(Stored data entries)

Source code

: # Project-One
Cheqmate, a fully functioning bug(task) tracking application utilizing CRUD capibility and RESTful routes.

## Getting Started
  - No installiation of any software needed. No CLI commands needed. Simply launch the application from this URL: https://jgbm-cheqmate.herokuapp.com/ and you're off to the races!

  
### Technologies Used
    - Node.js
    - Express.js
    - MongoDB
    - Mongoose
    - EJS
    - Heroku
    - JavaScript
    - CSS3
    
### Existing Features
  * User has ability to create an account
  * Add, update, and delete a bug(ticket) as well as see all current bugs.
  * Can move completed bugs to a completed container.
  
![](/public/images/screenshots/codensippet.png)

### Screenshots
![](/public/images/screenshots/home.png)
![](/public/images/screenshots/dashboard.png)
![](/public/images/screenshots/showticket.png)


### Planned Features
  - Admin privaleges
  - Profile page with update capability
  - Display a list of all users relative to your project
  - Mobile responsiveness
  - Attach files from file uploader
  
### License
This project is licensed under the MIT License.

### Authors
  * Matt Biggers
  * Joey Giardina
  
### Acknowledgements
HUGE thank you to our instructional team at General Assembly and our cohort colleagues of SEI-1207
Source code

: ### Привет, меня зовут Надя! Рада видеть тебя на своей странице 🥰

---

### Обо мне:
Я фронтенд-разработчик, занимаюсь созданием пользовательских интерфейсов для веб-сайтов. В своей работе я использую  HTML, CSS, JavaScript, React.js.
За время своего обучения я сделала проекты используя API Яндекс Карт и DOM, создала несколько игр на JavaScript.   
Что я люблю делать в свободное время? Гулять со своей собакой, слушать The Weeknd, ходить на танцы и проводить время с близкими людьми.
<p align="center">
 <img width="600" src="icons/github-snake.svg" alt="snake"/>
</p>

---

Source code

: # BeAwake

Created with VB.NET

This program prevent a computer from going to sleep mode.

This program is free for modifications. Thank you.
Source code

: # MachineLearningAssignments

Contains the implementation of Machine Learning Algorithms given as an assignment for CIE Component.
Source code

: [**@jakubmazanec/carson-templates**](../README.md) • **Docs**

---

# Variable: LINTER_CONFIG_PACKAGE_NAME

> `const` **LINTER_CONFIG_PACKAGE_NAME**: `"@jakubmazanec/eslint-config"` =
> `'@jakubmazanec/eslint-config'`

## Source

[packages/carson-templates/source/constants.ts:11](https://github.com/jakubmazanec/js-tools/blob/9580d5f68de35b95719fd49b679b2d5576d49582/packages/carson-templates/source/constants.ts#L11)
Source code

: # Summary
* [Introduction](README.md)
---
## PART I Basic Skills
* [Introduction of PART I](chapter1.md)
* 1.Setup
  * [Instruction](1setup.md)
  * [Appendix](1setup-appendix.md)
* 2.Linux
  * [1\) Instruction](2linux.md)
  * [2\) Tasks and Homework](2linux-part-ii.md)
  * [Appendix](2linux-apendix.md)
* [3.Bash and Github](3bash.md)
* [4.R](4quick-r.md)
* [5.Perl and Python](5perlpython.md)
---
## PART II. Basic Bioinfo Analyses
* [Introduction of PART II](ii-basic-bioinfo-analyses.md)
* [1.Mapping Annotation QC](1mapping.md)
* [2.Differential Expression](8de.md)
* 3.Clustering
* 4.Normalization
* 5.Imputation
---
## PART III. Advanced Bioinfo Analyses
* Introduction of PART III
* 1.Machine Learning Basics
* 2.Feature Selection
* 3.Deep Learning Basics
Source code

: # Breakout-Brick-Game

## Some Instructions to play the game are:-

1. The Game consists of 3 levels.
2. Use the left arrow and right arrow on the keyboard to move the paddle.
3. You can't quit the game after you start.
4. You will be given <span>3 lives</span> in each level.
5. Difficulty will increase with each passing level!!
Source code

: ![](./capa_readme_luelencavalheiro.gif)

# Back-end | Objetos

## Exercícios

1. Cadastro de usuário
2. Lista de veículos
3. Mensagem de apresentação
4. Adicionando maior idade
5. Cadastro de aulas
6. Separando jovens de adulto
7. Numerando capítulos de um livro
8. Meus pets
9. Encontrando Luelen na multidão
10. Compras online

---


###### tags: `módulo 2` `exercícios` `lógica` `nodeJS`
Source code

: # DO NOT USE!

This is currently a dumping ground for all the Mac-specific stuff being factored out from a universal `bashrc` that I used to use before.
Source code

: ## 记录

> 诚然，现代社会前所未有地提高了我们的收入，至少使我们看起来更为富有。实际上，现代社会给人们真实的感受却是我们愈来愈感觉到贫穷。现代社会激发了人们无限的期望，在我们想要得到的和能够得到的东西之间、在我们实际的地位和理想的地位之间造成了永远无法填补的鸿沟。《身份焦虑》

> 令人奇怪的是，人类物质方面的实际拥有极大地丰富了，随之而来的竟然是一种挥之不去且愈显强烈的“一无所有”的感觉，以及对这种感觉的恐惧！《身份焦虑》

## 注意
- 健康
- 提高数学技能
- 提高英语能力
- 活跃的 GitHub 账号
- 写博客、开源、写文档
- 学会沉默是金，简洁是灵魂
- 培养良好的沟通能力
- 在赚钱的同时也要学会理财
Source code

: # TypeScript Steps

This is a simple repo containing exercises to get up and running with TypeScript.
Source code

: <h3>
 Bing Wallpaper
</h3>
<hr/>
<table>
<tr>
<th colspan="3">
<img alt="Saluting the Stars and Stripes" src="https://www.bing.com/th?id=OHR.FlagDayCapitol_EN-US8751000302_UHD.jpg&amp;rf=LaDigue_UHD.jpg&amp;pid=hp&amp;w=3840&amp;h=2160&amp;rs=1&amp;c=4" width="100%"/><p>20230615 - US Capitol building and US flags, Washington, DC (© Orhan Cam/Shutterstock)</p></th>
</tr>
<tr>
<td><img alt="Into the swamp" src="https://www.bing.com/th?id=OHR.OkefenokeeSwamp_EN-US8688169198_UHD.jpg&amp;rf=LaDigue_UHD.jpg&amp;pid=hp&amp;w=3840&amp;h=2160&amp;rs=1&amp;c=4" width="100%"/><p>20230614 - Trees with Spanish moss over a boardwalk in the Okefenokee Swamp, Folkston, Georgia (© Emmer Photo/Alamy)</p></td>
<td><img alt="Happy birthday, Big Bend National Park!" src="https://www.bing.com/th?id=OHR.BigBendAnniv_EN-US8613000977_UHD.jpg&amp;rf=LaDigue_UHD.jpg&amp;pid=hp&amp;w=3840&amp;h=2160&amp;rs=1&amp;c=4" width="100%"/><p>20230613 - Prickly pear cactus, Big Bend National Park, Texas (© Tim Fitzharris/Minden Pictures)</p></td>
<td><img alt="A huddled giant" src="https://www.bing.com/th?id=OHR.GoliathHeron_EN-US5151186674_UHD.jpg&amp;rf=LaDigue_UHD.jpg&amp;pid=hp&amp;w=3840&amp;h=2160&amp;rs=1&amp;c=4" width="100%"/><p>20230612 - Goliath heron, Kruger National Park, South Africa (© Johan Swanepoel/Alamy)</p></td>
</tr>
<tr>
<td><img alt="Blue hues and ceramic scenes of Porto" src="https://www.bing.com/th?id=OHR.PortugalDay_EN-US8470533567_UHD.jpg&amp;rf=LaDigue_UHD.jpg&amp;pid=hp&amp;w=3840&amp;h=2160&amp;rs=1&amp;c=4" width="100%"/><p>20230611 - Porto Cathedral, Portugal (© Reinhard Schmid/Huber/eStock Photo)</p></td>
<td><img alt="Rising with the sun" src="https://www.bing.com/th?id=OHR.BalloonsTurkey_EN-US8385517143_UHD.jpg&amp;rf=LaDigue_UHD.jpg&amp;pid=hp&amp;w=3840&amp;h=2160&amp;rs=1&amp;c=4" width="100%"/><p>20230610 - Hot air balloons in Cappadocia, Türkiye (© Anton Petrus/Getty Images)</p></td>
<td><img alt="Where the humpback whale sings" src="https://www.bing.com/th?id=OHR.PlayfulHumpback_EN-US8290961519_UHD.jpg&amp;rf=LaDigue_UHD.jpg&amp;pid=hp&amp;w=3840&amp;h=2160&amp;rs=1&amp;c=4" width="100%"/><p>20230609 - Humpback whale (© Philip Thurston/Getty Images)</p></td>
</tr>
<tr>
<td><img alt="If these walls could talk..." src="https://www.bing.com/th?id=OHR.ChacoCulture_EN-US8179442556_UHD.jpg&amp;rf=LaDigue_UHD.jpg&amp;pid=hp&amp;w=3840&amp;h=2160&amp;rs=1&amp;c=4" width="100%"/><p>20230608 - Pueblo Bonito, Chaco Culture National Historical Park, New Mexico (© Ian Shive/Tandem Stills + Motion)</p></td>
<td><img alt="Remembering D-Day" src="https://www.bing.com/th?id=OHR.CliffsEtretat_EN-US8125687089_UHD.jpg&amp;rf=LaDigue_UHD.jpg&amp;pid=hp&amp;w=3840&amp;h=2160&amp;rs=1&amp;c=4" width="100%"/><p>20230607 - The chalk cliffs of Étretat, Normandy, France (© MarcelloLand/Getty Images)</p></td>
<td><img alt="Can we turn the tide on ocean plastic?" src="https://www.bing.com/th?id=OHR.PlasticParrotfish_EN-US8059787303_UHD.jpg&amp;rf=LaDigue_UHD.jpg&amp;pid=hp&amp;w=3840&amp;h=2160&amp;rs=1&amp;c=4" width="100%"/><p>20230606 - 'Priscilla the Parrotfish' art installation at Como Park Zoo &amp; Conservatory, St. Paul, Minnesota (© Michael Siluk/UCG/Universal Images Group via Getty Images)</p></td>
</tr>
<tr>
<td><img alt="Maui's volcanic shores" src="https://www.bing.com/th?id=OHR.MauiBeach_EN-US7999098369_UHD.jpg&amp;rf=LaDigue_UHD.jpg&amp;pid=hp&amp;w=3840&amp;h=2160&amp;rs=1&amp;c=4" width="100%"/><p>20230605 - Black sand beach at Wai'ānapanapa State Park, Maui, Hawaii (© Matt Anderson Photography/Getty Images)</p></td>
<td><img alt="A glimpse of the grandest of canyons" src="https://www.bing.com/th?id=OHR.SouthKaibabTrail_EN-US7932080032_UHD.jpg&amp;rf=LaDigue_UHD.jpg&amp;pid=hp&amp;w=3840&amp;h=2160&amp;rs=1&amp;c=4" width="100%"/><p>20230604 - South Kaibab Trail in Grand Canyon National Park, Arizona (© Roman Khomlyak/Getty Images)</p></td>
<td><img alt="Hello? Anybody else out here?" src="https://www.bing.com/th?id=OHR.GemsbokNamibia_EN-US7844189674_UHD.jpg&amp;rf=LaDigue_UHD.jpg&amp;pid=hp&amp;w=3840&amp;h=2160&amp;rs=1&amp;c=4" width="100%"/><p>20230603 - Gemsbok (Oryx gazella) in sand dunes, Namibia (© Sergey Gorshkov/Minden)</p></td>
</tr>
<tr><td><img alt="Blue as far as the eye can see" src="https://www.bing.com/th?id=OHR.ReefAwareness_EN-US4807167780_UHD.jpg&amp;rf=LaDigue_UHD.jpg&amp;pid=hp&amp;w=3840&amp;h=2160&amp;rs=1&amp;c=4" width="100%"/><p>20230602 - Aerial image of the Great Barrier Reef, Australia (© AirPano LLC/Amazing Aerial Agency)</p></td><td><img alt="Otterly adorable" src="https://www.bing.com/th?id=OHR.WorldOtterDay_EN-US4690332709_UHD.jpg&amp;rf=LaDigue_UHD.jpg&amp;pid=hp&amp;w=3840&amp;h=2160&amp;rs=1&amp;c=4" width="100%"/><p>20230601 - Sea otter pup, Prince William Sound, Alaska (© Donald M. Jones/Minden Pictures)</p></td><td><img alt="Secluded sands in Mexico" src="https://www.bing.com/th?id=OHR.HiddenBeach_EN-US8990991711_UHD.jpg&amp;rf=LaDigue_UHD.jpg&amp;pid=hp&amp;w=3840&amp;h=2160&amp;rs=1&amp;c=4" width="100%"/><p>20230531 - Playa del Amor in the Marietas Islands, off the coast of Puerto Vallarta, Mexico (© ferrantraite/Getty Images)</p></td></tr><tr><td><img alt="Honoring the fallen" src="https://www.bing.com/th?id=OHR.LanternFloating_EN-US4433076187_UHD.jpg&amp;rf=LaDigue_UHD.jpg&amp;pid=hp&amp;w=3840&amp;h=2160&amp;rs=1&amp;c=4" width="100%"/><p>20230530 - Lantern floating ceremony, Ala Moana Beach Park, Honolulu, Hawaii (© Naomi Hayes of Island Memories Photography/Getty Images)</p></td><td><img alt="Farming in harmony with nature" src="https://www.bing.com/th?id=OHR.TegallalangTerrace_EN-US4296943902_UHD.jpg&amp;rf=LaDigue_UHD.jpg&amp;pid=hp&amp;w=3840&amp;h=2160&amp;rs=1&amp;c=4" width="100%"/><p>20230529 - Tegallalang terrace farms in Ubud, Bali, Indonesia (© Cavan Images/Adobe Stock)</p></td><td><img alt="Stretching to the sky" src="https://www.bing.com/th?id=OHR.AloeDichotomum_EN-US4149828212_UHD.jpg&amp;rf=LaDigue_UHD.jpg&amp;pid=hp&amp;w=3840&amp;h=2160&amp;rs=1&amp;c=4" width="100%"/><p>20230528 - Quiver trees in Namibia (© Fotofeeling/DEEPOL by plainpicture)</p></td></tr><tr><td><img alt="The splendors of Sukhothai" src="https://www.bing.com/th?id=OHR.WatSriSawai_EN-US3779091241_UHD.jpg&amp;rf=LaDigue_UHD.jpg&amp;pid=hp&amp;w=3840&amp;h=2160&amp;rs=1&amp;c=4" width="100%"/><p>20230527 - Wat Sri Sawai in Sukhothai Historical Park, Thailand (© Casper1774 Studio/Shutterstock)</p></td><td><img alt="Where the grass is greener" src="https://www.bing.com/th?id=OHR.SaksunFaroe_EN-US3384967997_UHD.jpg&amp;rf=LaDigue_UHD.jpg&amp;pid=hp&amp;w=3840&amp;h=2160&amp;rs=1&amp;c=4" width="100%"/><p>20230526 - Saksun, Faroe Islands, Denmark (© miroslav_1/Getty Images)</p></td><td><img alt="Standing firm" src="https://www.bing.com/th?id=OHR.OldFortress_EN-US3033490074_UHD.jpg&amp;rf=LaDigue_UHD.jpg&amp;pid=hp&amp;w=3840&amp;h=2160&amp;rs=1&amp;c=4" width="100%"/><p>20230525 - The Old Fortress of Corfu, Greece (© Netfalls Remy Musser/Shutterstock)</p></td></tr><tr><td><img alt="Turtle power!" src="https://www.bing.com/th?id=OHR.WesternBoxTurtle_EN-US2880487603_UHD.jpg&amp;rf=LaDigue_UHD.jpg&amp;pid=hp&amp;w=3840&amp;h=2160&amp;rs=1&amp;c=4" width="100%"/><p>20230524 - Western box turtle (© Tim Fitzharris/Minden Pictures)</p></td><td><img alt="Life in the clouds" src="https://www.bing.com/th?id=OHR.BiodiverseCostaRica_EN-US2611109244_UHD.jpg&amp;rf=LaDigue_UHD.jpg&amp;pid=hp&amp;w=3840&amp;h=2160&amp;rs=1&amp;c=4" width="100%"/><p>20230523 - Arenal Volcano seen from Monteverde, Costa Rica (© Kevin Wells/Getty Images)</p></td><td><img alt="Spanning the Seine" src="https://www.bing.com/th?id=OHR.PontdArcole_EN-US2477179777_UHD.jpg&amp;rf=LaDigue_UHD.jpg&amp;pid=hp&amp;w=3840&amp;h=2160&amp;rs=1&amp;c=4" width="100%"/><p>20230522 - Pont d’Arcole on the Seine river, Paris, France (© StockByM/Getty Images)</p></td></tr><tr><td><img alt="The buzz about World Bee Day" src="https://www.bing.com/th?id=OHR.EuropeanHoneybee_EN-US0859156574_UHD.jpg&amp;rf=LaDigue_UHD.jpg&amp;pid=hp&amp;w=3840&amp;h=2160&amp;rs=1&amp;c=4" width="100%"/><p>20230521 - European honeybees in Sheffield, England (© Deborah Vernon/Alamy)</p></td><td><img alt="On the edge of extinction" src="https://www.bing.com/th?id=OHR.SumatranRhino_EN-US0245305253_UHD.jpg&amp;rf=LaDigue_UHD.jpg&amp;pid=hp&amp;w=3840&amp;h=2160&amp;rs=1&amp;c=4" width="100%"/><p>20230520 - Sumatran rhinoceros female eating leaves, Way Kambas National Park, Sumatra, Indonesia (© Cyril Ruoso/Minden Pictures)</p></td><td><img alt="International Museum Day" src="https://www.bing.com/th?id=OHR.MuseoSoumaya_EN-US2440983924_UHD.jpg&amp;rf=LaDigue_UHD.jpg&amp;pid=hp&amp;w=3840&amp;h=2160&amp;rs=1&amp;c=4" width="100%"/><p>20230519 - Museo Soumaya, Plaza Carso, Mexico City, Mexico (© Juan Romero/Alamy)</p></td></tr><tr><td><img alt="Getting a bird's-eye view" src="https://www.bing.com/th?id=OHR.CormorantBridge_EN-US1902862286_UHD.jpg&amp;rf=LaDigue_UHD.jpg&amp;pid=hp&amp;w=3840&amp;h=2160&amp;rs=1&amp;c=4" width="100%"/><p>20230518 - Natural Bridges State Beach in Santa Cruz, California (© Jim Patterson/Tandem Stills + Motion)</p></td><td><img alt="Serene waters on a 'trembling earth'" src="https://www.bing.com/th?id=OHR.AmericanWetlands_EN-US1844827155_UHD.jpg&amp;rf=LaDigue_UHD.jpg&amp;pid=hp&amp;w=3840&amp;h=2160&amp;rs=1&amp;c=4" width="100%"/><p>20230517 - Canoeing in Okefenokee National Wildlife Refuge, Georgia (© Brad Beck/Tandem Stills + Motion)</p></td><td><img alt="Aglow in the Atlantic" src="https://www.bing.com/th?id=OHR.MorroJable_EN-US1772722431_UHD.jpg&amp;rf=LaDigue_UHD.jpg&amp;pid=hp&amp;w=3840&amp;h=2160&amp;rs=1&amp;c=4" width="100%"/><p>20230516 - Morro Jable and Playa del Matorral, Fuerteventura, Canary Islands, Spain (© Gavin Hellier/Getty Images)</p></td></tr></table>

*TASK STATEMENT*
Write out the records above exactly, from the opening line to the line with "- No installiation", including both, with nothing added.

*TASK OUTPUT*
Source code

: # Project-One
Cheqmate, a fully functioning bug(task) tracking application utilizing CRUD capibility and RESTful routes.

## Getting Started
  - No installiation of any software needed. No CLI commands needed. Simply launch the application from this URL: https://jgbm-cheqmate.herokuapp.com/ and you're off to the races!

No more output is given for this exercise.